2009年9月2日水曜日

カリブー猟(ブルックス山脈を越える)



カリブー猟の後、車でフェアバンクスに帰るジョンとヨシを見送った後、帰路の方角、南にそびえるブルックス山脈をぼんやりと眺める。眺めるといっても山脈の約8割は、べったりと張り付いた雲に覆われ、山は地面と隣接しているツンドラの丘ぐらいしか見えない。風が南西から強く吹き、山越えの突風が息継ぎをしながら、飛行場の吹き抜けを揺らしている。Happy Valleyという名前にはそぐわない場末のブッシュパイロットと血気盛んなハンターが集まるここでさえ、誰も飛んだりする気配はない天気で付近は灰色に染まっている。

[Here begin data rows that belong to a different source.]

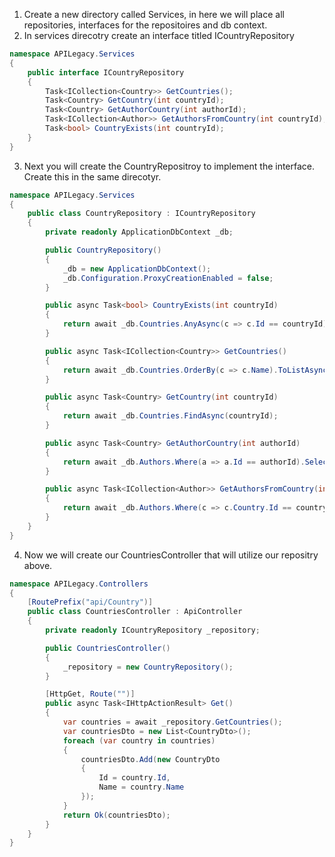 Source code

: 1. Create a new directory called Services, in here we will place all repositories, interfaces for the repositoires and db context.
2. In services direcotry create an interface titled ICountryRepository
```cs
namespace APILegacy.Services
{
    public interface ICountryRepository
    {
        Task<ICollection<Country>> GetCountries();
        Task<Country> GetCountry(int countryId);
        Task<Country> GetAuthorCountry(int authorId);
        Task<ICollection<Author>> GetAuthorsFromCountry(int countryId);
        Task<bool> CountryExists(int countryId);
    }
}
```
3. Next you will create the CountryRepositroy to implement the interface. Create this in the same direcotyr.
```cs
namespace APILegacy.Services
{
    public class CountryRepository : ICountryRepository
    {
        private readonly ApplicationDbContext _db;

        public CountryRepository()
        {
            _db = new ApplicationDbContext();
            _db.Configuration.ProxyCreationEnabled = false;
        }

        public async Task<bool> CountryExists(int countryId)
        {
            return await _db.Countries.AnyAsync(c => c.Id == countryId);
        }

        public async Task<ICollection<Country>> GetCountries()
        {
            return await _db.Countries.OrderBy(c => c.Name).ToListAsync();
        }

        public async Task<Country> GetCountry(int countryId)
        {
            return await _db.Countries.FindAsync(countryId);
        }

        public async Task<Country> GetAuthorCountry(int authorId)
        {
            return await _db.Authors.Where(a => a.Id == authorId).Select(c => c.Country).FirstOrDefaultAsync();
        }

        public async Task<ICollection<Author>> GetAuthorsFromCountry(int countryId)
        {
            return await _db.Authors.Where(c => c.Country.Id == countryId).ToListAsync();
        }
    }
}
```
4. Now we will create our CountriesController that will utilize our repositry above.
```cs
namespace APILegacy.Controllers
{
    [RoutePrefix("api/Country")]
    public class CountriesController : ApiController
    {
        private readonly ICountryRepository _repository;

        public CountriesController()
        {
            _repository = new CountryRepository();
        }

        [HttpGet, Route("")]
        public async Task<IHttpActionResult> Get()
        {
            var countries = await _repository.GetCountries();
            var countriesDto = new List<CountryDto>();
            foreach (var country in countries)
            {
                countriesDto.Add(new CountryDto
                {
                    Id = country.Id,
                    Name = country.Name
                });
            }
            return Ok(countriesDto);
        }
    }
}
```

ブルックスを超えるための基点である峠、アティガンパスは約7000ftの標高がある。唯一ダルトンハイウェイというダートが貫通しているこの峠も雲の中にあっては飛べるわけがない。

俺はフォードのトラックに積んできてもらった5ガロンタンク8本分の航空燃料をハスキーの翼上から注ぎ入れつつ、いろいろと思考をめぐらせた。

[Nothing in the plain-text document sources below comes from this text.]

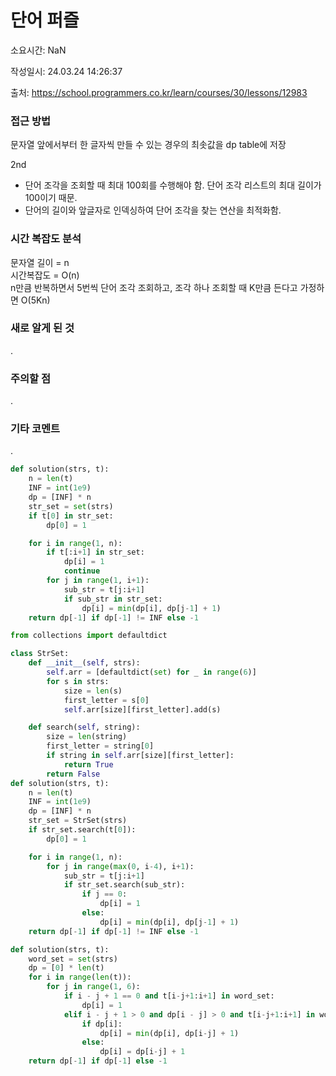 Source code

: # 단어 퍼즐

소요시간: NaN

작성일시: 24.03.24 14:26:37

출처: https://school.programmers.co.kr/learn/courses/30/lessons/12983

### 접근 방법
문자열 앞에서부터 한 글자씩 만들 수 있는 경우의 최솟값을 dp table에 저장

2nd
- 단어 조각을 조회할 때 최대 100회를 수행해야 함. 단어 조각 리스트의 최대 길이가 100이기 때문.
- 단어의 길이와 앞글자로 인덱싱하여 단어 조각을 찾는 연산을 최적화함.

### 시간 복잡도 분석
문자열 길이 = n  
시간복잡도 = O(n)  
n만큼 반복하면서 5번씩 단어 조각 조회하고, 조각 하나 조회할 때 K만큼 든다고 가정하면 O(5Kn)

### 새로 알게 된 것
.

### 주의할 점
.

### 기타 코멘트
.

```python
def solution(strs, t):
    n = len(t)
    INF = int(1e9)
    dp = [INF] * n
    str_set = set(strs)
    if t[0] in str_set:
        dp[0] = 1

    for i in range(1, n):
        if t[:i+1] in str_set:
            dp[i] = 1
            continue
        for j in range(1, i+1):
            sub_str = t[j:i+1]
            if sub_str in str_set:
                dp[i] = min(dp[i], dp[j-1] + 1)
    return dp[-1] if dp[-1] != INF else -1
```
```python
from collections import defaultdict

class StrSet:
    def __init__(self, strs):
        self.arr = [defaultdict(set) for _ in range(6)]
        for s in strs:
            size = len(s)
            first_letter = s[0]
            self.arr[size][first_letter].add(s)

    def search(self, string):
        size = len(string)
        first_letter = string[0]
        if string in self.arr[size][first_letter]:
            return True
        return False
def solution(strs, t):
    n = len(t)
    INF = int(1e9)
    dp = [INF] * n
    str_set = StrSet(strs)
    if str_set.search(t[0]):
        dp[0] = 1

    for i in range(1, n):
        for j in range(max(0, i-4), i+1):
            sub_str = t[j:i+1]
            if str_set.search(sub_str):
                if j == 0:
                    dp[i] = 1
                else:
                    dp[i] = min(dp[i], dp[j-1] + 1)
    return dp[-1] if dp[-1] != INF else -1
```
```python
def solution(strs, t):
    word_set = set(strs)
    dp = [0] * len(t)
    for i in range(len(t)):
        for j in range(1, 6):
            if i - j + 1 == 0 and t[i-j+1:i+1] in word_set:
                dp[i] = 1
            elif i - j + 1 > 0 and dp[i - j] > 0 and t[i-j+1:i+1] in word_set:
                if dp[i]:
                    dp[i] = min(dp[i], dp[i-j] + 1)
                else:
                    dp[i] = dp[i-j] + 1
    return dp[-1] if dp[-1] else -1
```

さて、峠の手前にある飛行場まで行って一晩やり過ごすか。
それとも山の上まで飛び上がって雲上飛行をするか。
それとも他の経路を探すか。

航空地図をじっくりと見回す。
どこかにブルックス山脈を越える経路はないか・・・

2年前、ブルックス山脈をアナクトブックパス村経由で越えて、
北極海のバローまで飛んだことがあった。
あのときの山脈を貫く谷、ジョンリバーの高度は・・・確か2000ft付近であったはず。
まずは山脈の北端まで飛行、天候をつぶさに観察し、
ブルックス山脈の弱点であるジョンリバーを通ることを考える。

Happy Valleyを惜しげもなく離陸、進路は南。
小雨のダルトンハイウェイ上を飛行しながら、行きにツンドラ上で見た白フクロウの巣やカリブーの群れを思い出した。山脈の北端、緩い稜線が突き出す場所あたりから雲が迫ってきて、これ以上ダルトンハイウェイ上を飛ぶことは不可能になる。ここで右旋回で飛行進路変更、山脈北端をなぞるように西に飛ぶ。目指すは、アナクトブックパス村の北の出口、ジョンリバーの谷だ。途中、山脈の北端は3000ftを超す頂も顔を出し、それにかかる雲から雪が真横に飛んできて機体のウインドシールドにパチパチと鳴らす。温度計の針は氷点下を差し、翼前面のなめらかなカーブに付着した水滴が今にも凍りそうな雰囲気で、揚力を奪われることを極端に嫌う自分が無意識のうちに飛行高度を徐々に下げていた。


ここはブルックスの北、
数多くのブッシュパイロットが死んでいった地


8月中旬だというのに白いベールに覆われた恐ろしくも美しい極北の山脈を飛んでいると、怖さに加えてもう死んでも悔いはないという複雑なトランス状態になってくる。これはパイロット特有のものだ。そう、生きているから死んでも悔いはないと思える心理状態を知りつつ、パイロットはやはり生きるために飛び続ける。そしてその先にあるもの、着陸後に待つ、たった一杯の煮詰まったまずいコーヒーであっても、それが生きて帰ってきたという最大級の安堵の証であり、生の実感を誰よりも深く味わえることを知っているから飛び続けるのである。例え誰からの賞賛がなくても・・

ジョンリバーが見えてくる、アナクトブックパスまではあと30マイル。雲の高さは徐々に上がってきていて山脈のほかの場所よりも天気がよい、なぜ海岸沿いに住んでいたはずのエスキモーがここに移り住んできたのかがわかる、ここはきっと山脈中もっとも天気がよい場所に違いない。雲は谷を通り、ちぎれ変化を作り、時に日射をもたらす。アナクトブック村上空を通過すると、付近を流れる雲は崩れ太陽の日差しをもたらしていて、その憶測は確信に思えてくる。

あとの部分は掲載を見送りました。